Lord Empey concerned at Peter Robinson's '˜backing' for Sinn Fein demands
UUP peer Sir Reg Empey has said unionists should be 'concerned' with Peter Robinson's latest remarks about the Irish language.
In an intervention last Friday, a day ahead of the annual DUP conference, former party leader Mr Robinson said the Irish language – the issue which derailed February’s draft deal between the DUP and Sinn Fein – was “such a small issue” that it should not be allowed to prevent the return of power-sharing.
“I couldn’t care less about the Irish language,” he declared.
“Let them speak it until they are green, white and orange in the face, as long as it doesn’t encroach on me.”
His comments have been slammed by former Ulster Unionist leader Lord Empey, who claimed it was the “latest example of (Mr Robinson’s) seemingly supportive comments for a Sinn Fein demand”.
Earlier this year, the UUP peer (among several other unionists) rounded on the former first minister after he suggested holding regular polls on the issue of Irish unification, saying he thought Mr Robinson had “lost the plot completely”.
In a statement yesterday, Lord Empey said: “I have expressed concern about his behaviour before.
“Last time it was a border poll and talks about a united Ireland; before that the disgraceful legacy proposals that will lead to years of uncertainty and anguish for thousands of former soldiers and police; and before that was the shrine at the Maze. Now Peter Robinson says he couldn’t care less about an Irish language act.

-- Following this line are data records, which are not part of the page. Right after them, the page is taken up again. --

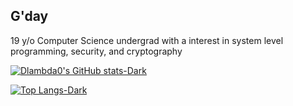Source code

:## G'day

19 y/o Computer Science undergrad with a interest in system level programming, security, and cryptography

[![Dlambda0's GitHub stats-Dark](https://github-readme-stats.vercel.app/api?username=Dlambda0)](https://github.com/anuraghazra/github-readme-stats)

[![Top Langs-Dark](https://github-readme-stats.vercel.app/api/top-langs/?username=Dlambda0)](https://github.com/anuraghazra/github-readme-stats)
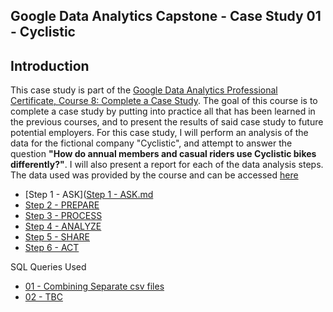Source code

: ## Google Data Analytics Capstone - Case Study 01 - Cyclistic

## Introduction

This case study is part of the [Google Data Analytics Professional Certificate, Course 8: Complete a Case Study](https://www.coursera.org/learn/google-data-analytics-capstone/home/week/2). The goal of this course is to complete a case study by putting into practice all that has been learned in the previous courses, and to present the results of said case study to future potential employers. For this case study, I will perform an analysis of the data for the fictional company "Cyclistic", and attempt to answer the question **"How do annual members and casual riders use Cyclistic bikes differently?"**. I will also present a report for each of the data analysis steps. The data used was provided by the course and can be accessed [here](https://www.coursera.org/api/rest/v1/asset/download/pdf/1XKhm37HS9iPXHfAIEBaRQ?pageStart=&pageEnd=)

* [Step 1 - ASK]([Step 1 - ASK.md](https://github.com/Git-Hubbed/Google-Data-Analytics-Capstone---Case-Study-01---Cyclistic/blob/04c9fc97cd3c6e0ce03fe7c166f7ca9b14d0acda/Step%201%20-%20ASK.md)
* [Step 2 - PREPARE]()
* [Step 3 - PROCESS]()
* [Step 4 - ANALYZE]()
* [Step 5 - SHARE]()
* [Step 6 - ACT]()

SQL Queries Used
* [01 - Combining Separate csv files](https://github.com/Git-Hubbed/Google-Data-Analytics-Capstone---Case-Study-01---Cyclistic/blob/04c9fc97cd3c6e0ce03fe7c166f7ca9b14d0acda/01%20-%20Combining%20Separate%20csv%20files.sql)
* [02 - TBC]()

“Each one of the above are key Sinn Fein demands, and each one – to one degree or another – has received backing from Peter Robinson, leaving ordinary unionists wondering just what is going on with him.”
During a talk at Knock Methodist Church in Belfast on Friday, Mr Robinson also warned against the DUP being led by the “most vociferous voices”.
DUP MP Sammy Wilson was asked on BBC’s Talkback show yesterday if he believed his former party leader’s comments were in reference to him, to which he replied: “You would be best to ask him.
“If people are going to have an issue with someone they are far better to be straight about it rather than talk in roundabout language nobody understands.”